_Exercise description_
Among the entries below, how many lines include the string "that"? Answer with only the number.

Source texts of formatted documents:

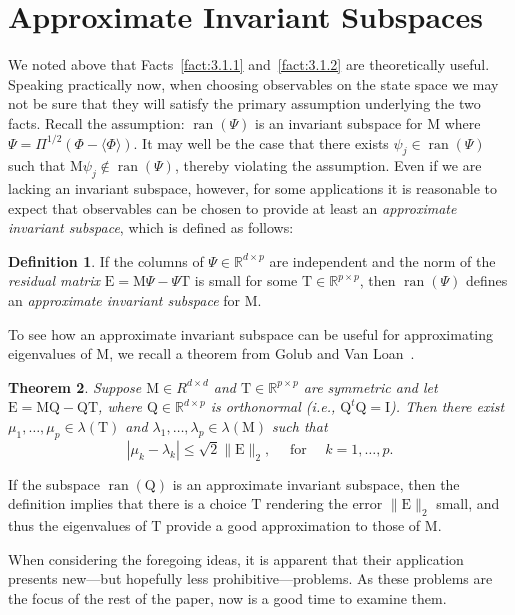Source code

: \documentclass[12pt,letterpaper]{report}
\theoremstyle{plain}
\newtheorem{theorem}{Theorem}[chapter]
\theoremstyle{definition}
\newtheorem{definition}[theorem]{Definition}
\theoremstyle{remark}
\numberwithin{theorem}{chapter}
\numberwithin{claim}{chapter}
\numberwithin{equation}{chapter}
\numberwithin{conjecture}{chapter}
\newcommand\R{\ensuremath{\mathbb{R}}}
\newcommand\M{\ensuremath{\mathrm{M}}}
\newcommand\T{\ensuremath{\mathrm{T}}}
\newcommand\I{\ensuremath{\mathrm{I}}}
\newcommand\Q{\ensuremath{\mathrm{Q}}}
\newcommand\E{\ensuremath{\mathrm{E}}}
\newcommand\ran{\ensuremath{\operatorname{ran}}}
\newcommand\<{\ensuremath{\langle}}
\renewcommand\>{\ensuremath{\rangle}}
\begin{document}
\section{Approximate Invariant Subspaces}
\label{sec:appr-invar-subsp}
We noted above that Facts~\ref{fact:3.1.1} and~\ref{fact:3.1.2} are
theoretically useful. Speaking practically now,
when choosing observables on the state space we may not be sure that
they will satisfy the 
%
%
%
%
primary assumption underlying the two facts. %
Recall the assumption: $\ran(\Psi)$ is an invariant
subspace for $\M$ where $\Psi = \Pi^{1/2}(\Phi - \<\Phi\>)$. It may well be the
case that there exists $\psi_j\in \ran(\Psi)$ such that 
$\M\psi_j \notin \ran(\Psi)$, thereby violating the assumption. 
Even if we are lacking an invariant subspace, however, for some applications it
is reasonable to expect that observables can be chosen to provide at least
an \emph{approximate invariant subspace}, which is defined as follows:
\begin{definition}
If the columns of $\Psi\in \R^{d\times p}$ are independent and the norm of the
\emph{residual matrix} $\E = \M\Psi - \Psi \T$ is small for some  
$\T \in \R^{p\times p}$, then
$\ran(\Psi)$ defines an \emph{approximate invariant subspace} for $\M$. 
\end{definition}
To see how an approximate invariant subspace can be useful for approximating
eigenvalues of $\M$, we recall a theorem from Golub and Van Loan~\cite{Golub:1996}.
\begin{theorem}
\label{thm:3.2.1}  
Suppose $\M \in R^{d\times d}$ and $\T \in \R^{p\times p}$ are symmetric and let
$\E = \M\Q - \Q\T$, where $\Q \in \R^{d\times p}$ is orthonormal 
(i.e., $\Q^t\Q = \I$). Then there exist $\mu_1,\dots, \mu_p \in \lambda(\T)$ and
$\lambda_1, \dots, \lambda_p \in \lambda(\M)$ such that
\[
|\mu_k - \lambda_k| \leq \sqrt{2}\|\E\|_2, \quad \text{ for } \quad k = 1, \dots, p.
\]
\end{theorem}
If the subspace $\ran(\Q)$ is an approximate invariant subspace, then the definition implies that
there is a choice $\T$ rendering the error $\|\E\|_2$ small, and thus the
eigenvalues of $\T$ provide a good approximation to those of $\M$.

When considering the foregoing ideas, it is apparent that their application
presents new---but hopefully less prohibitive---problems. As these problems
are the focus of the rest of the paper, now is a good time to examine
them. 
\end{document}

_Worked solution_
7